JPG vs PNG vs WebP: Which Image Format Should You Choose?
JPG vs PNG vs WebP: Which Image Format Should You Choose?
JPG, PNG, and WebP are the three most widely used image formats on the internet. They are not interchangeable — each was designed for a specific type of image content and a specific use case. Using the wrong format for your content either produces unnecessarily large files or permanently degraded quality. This guide settles the question definitively.
The Short Answer
| Image Content | Best Format |
|---|---|
| Photograph for a website | WebP (JPG as fallback) |
| Photograph for email or printing | JPG |
| Logo, icon, or illustration | PNG or SVG |
| Screenshot with text | PNG |
| Image with transparency | PNG or WebP |
| Animated image | WebP or GIF |
| Image you will edit repeatedly | PNG (as working copy) |
JPG (JPEG): The Universal Lossy Format
Developed: 1992 | Compression: Lossy | Transparency: No | Animation: No
JPG is the oldest and most universally supported of the three formats. It was specifically designed for photographic content — images with smooth tonal gradients, complex textures, and subtle colour variations. Its lossy compression algorithm (based on the Discrete Cosine Transform) exploits the human visual system's reduced sensitivity to high-frequency detail.

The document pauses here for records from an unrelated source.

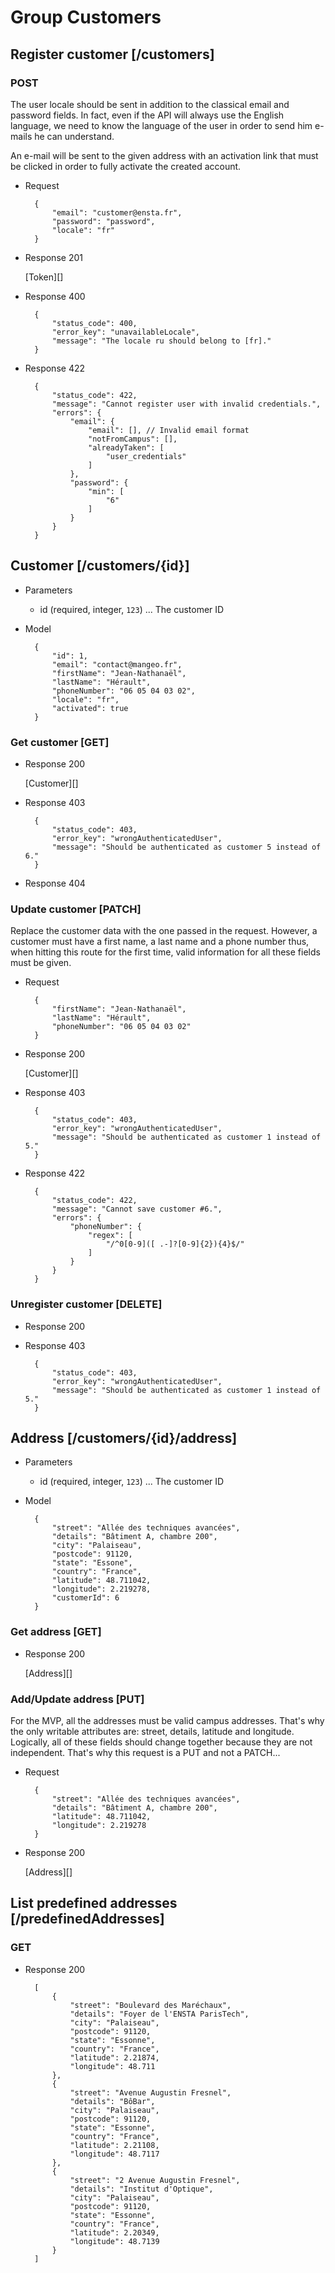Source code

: # Group Customers

## Register customer [/customers]

### POST

The user locale should be sent in addition to the classical email and password fields. In fact, even if the API will always use the English language, we need to know the language of the user in order to send him e-mails he can understand.

An e-mail will be sent to the given address with an activation link that must be clicked in order to fully activate the created account.

+ Request

        {
            "email": "customer@ensta.fr",
            "password": "password",
            "locale": "fr"
        }

+ Response 201

    [Token][]
        
+ Response 400

        {
            "status_code": 400,
            "error_key": "unavailableLocale",
            "message": "The locale ru should belong to [fr]."
        }

+ Response 422

        {
            "status_code": 422,
            "message": "Cannot register user with invalid credentials.",
            "errors": {
                "email": {
                    "email": [], // Invalid email format
                    "notFromCampus": [],
                    "alreadyTaken": [
                        "user_credentials"
                    ]
                },
                "password": {
                    "min": [
                        "6"
                    ]
                }
            }
        }

## Customer [/customers/{id}]

+ Parameters

    + id (required, integer, `123`) ... The customer ID

+ Model

        {
            "id": 1,
            "email": "contact@mangeo.fr",
            "firstName": "Jean-Nathanaël",
            "lastName": "Hérault",
            "phoneNumber": "06 05 04 03 02",
            "locale": "fr",
            "activated": true
        }

### Get customer [GET]

+ Response 200

    [Customer][]

+ Response 403

        {
            "status_code": 403,
            "error_key": "wrongAuthenticatedUser",
            "message": "Should be authenticated as customer 5 instead of 6."
        }

+ Response 404

### Update customer [PATCH]

Replace the customer data with the one passed in the request. However, a customer must have a first name, a last name and a phone number thus, when hitting this route for the first time, valid information for all these fields must be given.

+ Request

        {
            "firstName": "Jean-Nathanaël",
            "lastName": "Hérault",
            "phoneNumber": "06 05 04 03 02"
        }

+ Response 200

    [Customer][]

+ Response 403

        {
            "status_code": 403,
            "error_key": "wrongAuthenticatedUser",
            "message": "Should be authenticated as customer 1 instead of 5."
        }

+ Response 422
            
        {
            "status_code": 422,
            "message": "Cannot save customer #6.",
            "errors": {
                "phoneNumber": {
                    "regex": [
                        "/^0[0-9]([ .-]?[0-9]{2}){4}$/"
                    ]
                }
            }
        }

### Unregister customer [DELETE]

+ Response 200

+ Response 403

        {
            "status_code": 403,
            "error_key": "wrongAuthenticatedUser",
            "message": "Should be authenticated as customer 1 instead of 5."
        }

## Address [/customers/{id}/address]

+ Parameters

    + id (required, integer, `123`) ... The customer ID

+ Model

        {
            "street": "Allée des techniques avancées",
            "details": "Bâtiment A, chambre 200",
            "city": "Palaiseau",
            "postcode": 91120,
            "state": "Essone",
            "country": "France",
            "latitude": 48.711042,
            "longitude": 2.219278,
            "customerId": 6
        }

### Get address [GET]

+ Response 200

    [Address][]

### Add/Update address [PUT]

For the MVP, all the addresses must be valid campus addresses. That's why the only writable attributes are: street, details, latitude and longitude. Logically, all of these fields should change together because they are not independent. That's why this request is a PUT and not a PATCH...

+ Request

        {
            "street": "Allée des techniques avancées",
            "details": "Bâtiment A, chambre 200",
            "latitude": 48.711042,
            "longitude": 2.219278
        }

+ Response 200

    [Address][]

## List predefined addresses  [/predefinedAddresses]

### GET

+ Response 200

        [
            {
                "street": "Boulevard des Maréchaux",
                "details": "Foyer de l'ENSTA ParisTech",
                "city": "Palaiseau",
                "postcode": 91120,
                "state": "Essonne",
                "country": "France",
                "latitude": 2.21874,
                "longitude": 48.711
            },
            {
                "street": "Avenue Augustin Fresnel",
                "details": "BôBar",
                "city": "Palaiseau",
                "postcode": 91120,
                "state": "Essonne",
                "country": "France",
                "latitude": 2.21108,
                "longitude": 48.7117
            },
            {
                "street": "2 Avenue Augustin Fresnel",
                "details": "Institut d'Optique",
                "city": "Palaiseau",
                "postcode": 91120,
                "state": "Essonne",
                "country": "France",
                "latitude": 2.20349,
                "longitude": 48.7139
            }
        ]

Best for: Photographs, scanned documents, any image that will be viewed at standard screen resolution.
Worst for: Logos, text, screenshots, and any image with flat colours and sharp edges. JPG's compression creates "ringing" artefacts around sharp edges that are clearly visible on text and line art.
File size: Medium. A 1080×1080 photograph at Q85 is typically 180–300 KB.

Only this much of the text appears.